> Dataset content:
#####

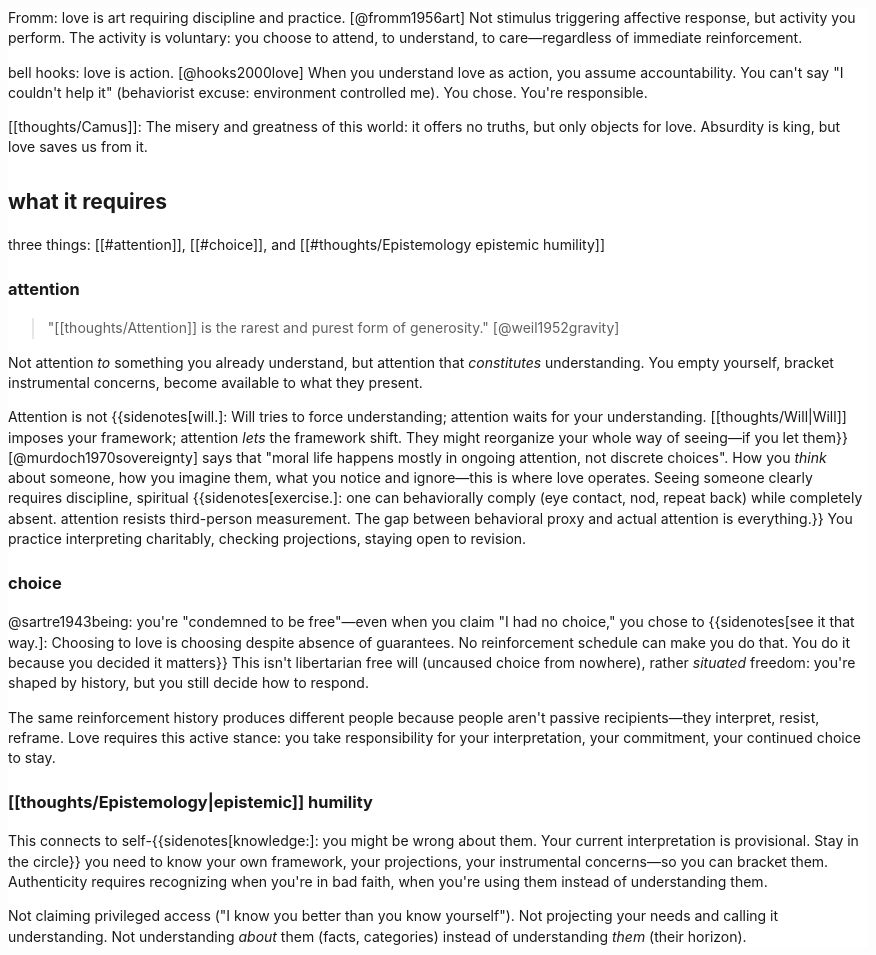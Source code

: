 Fromm: love is art requiring discipline and practice. [@fromm1956art] Not stimulus triggering affective response, but activity you perform. The activity is voluntary: you choose to attend, to understand, to care—regardless of immediate reinforcement.

bell hooks: love is action. [@hooks2000love] When you understand love as action, you assume accountability. You can't say "I couldn't help it" (behaviorist excuse: environment controlled me). You chose. You're responsible.

[[thoughts/Camus]]: The misery and greatness of this world: it offers no truths, but only objects for love. Absurdity is king, but love saves us from it.

## what it requires

three things: [[#attention]], [[#choice]], and [[#thoughts/Epistemology epistemic humility]]

### attention

> "[[thoughts/Attention]] is the rarest and purest form of generosity." [@weil1952gravity]

Not attention _to_ something you already understand, but attention that _constitutes_ understanding. You empty yourself, bracket instrumental concerns, become available to what they present.

Attention is not {{sidenotes[will.]: Will tries to force understanding; attention waits for your understanding. [[thoughts/Will|Will]] imposes your framework; attention _lets_ the framework shift. They might reorganize your whole way of seeing—if you let them}} [@murdoch1970sovereignty] says that "moral life happens mostly in ongoing attention, not discrete choices". How you _think_ about someone, how you imagine them, what you notice and ignore—this is where love operates. Seeing someone clearly requires discipline, spiritual {{sidenotes[exercise.]: one can behaviorally comply (eye contact, nod, repeat back) while completely absent. attention resists third-person measurement. The gap between behavioral proxy and actual attention is everything.}} You practice interpreting charitably, checking projections, staying open to revision.

### choice

@sartre1943being: you're "condemned to be free"—even when you claim "I had no choice," you chose to {{sidenotes[see it that way.]: Choosing to love is choosing despite absence of guarantees. No reinforcement schedule can make you do that. You do it because you decided it matters}} This isn't libertarian free will (uncaused choice from nowhere), rather _situated_ freedom: you're shaped by history, but you still decide how to respond.

The same reinforcement history produces different people because people aren't passive recipients—they interpret, resist, reframe. Love requires this active stance: you take responsibility for your interpretation, your commitment, your continued choice to stay.

### [[thoughts/Epistemology|epistemic]] humility

This connects to self-{{sidenotes[knowledge:]: you might be wrong about them. Your current interpretation is provisional. Stay in the circle}} you need to know your own framework, your projections, your instrumental concerns—so you can bracket them. Authenticity requires recognizing when you're in bad faith, when you're using them instead of understanding them.

Not claiming privileged access ("I know you better than you know yourself"). Not projecting your needs and calling it understanding. Not understanding _about_ them (facts, categories) instead of understanding _them_ (their horizon).


[^book]: @karlsson2025reading, highly recommend this posts from Henrik Karlsson
[^robin]: A robin's DNA is a highly multidimensional variable, but you can still think of it as part of a robin's location in thingspace—millions of quaternary coordinates, one coordinate for each DNA base—or maybe a more sophisticated view that . The shape of the robin, and its color (surface reflectance), you can likewise think of as part of the robin's position in thingspace, even though they aren't single dimensions.
[^radial]: "Radial categories" are how cognitive psychologists describe the non-Aristotelian boundaries of words. The central "mother" conceives her child, gives birth to it, and supports it. Is an egg donor who never sees her child a mother? She is the "genetic mother". What about a woman who is implanted with a foreign embryo and bears it to term? She is a "surrogate mother". And the woman who raises a child that isn't hers genetically? Why, she's an "adoptive mother".
[^categories]: Or we can think about the radial-ness of categories extensionally. Suppose we mapped all the birds in the world into thingspace, using a distance metric that corresponds as well as possible to perceived similarity in humans: A robin is more similar to another robin, than either is similar to a pigeon, but robins and pigeons are all more similar to each other than either is to a penguin, etcetera.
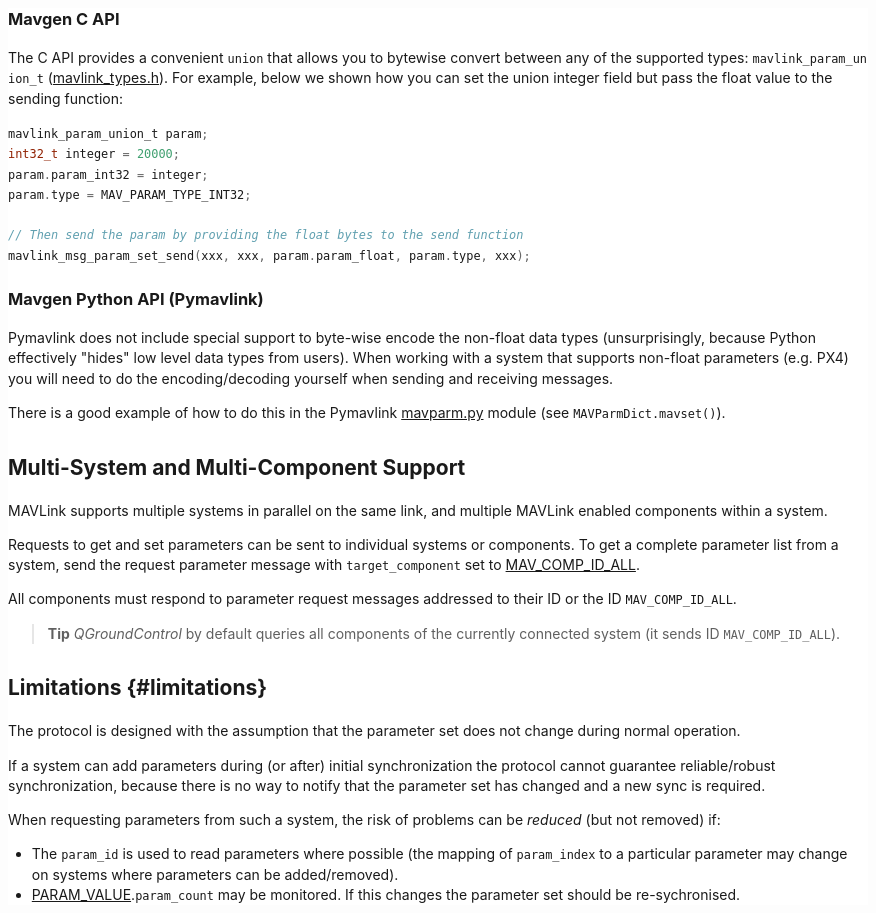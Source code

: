 ### Mavgen C API

The C API provides a convenient `union` that allows you to bytewise convert between any of the supported types: `mavlink_param_union_t` ([mavlink_types.h](https://github.com/mavlink/c_library_v2/blob/master/mavlink_types.h)). For example, below we shown how you can set the union integer field but pass the float value to the sending function:

```c
mavlink_param_union_t param;
int32_t integer = 20000;
param.param_int32 = integer;
param.type = MAV_PARAM_TYPE_INT32;

// Then send the param by providing the float bytes to the send function
mavlink_msg_param_set_send(xxx, xxx, param.param_float, param.type, xxx);
```

### Mavgen Python API (Pymavlink)

Pymavlink does not include special support to byte-wise encode the non-float data types (unsurprisingly, because Python effectively "hides" low level data types from users). When working with a system that supports non-float parameters (e.g. PX4) you will need to do the encoding/decoding yourself when sending and receiving messages.

There is a good example of how to do this in the Pymavlink [mavparm.py](https://github.com/ArduPilot/pymavlink/blob/master/mavparm.py) module (see `MAVParmDict.mavset()`).

## Multi-System and Multi-Component Support

MAVLink supports multiple systems in parallel on the same link, and multiple MAVLink enabled components within a system.

Requests to get and set parameters can be sent to individual systems or components. To get a complete parameter list from a system, send the request parameter message with `target_component` set to [MAV_COMP_ID_ALL](../messages/common.md#MAV_COMP_ID_ALL).

All components must respond to parameter request messages addressed to their ID or the ID `MAV_COMP_ID_ALL`.

> **Tip** *QGroundControl* by default queries all components of the currently connected system (it sends ID `MAV_COMP_ID_ALL`).

## Limitations {#limitations}

The protocol is designed with the assumption that the parameter set does not change during normal operation.

If a system can add parameters during (or after) initial synchronization the protocol cannot guarantee reliable/robust synchronization, because there is no way to notify that the parameter set has changed and a new sync is required.

When requesting parameters from such a system, the risk of problems can be *reduced* (but not removed) if:

- The `param_id` is used to read parameters where possible (the mapping of `param_index` to a particular parameter may change on systems where parameters can be added/removed).
- [PARAM_VALUE](../messages/common.md#PARAM_VALUE).`param_count` may be monitored. If this changes the parameter set should be re-sychronised.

#####

> Work to be completed: The lines you need are those holding the word "Mavgen"; copy each of them from the material above.

> Reply:
: ### Mavgen C API
### Mavgen Python API (Pymavlink)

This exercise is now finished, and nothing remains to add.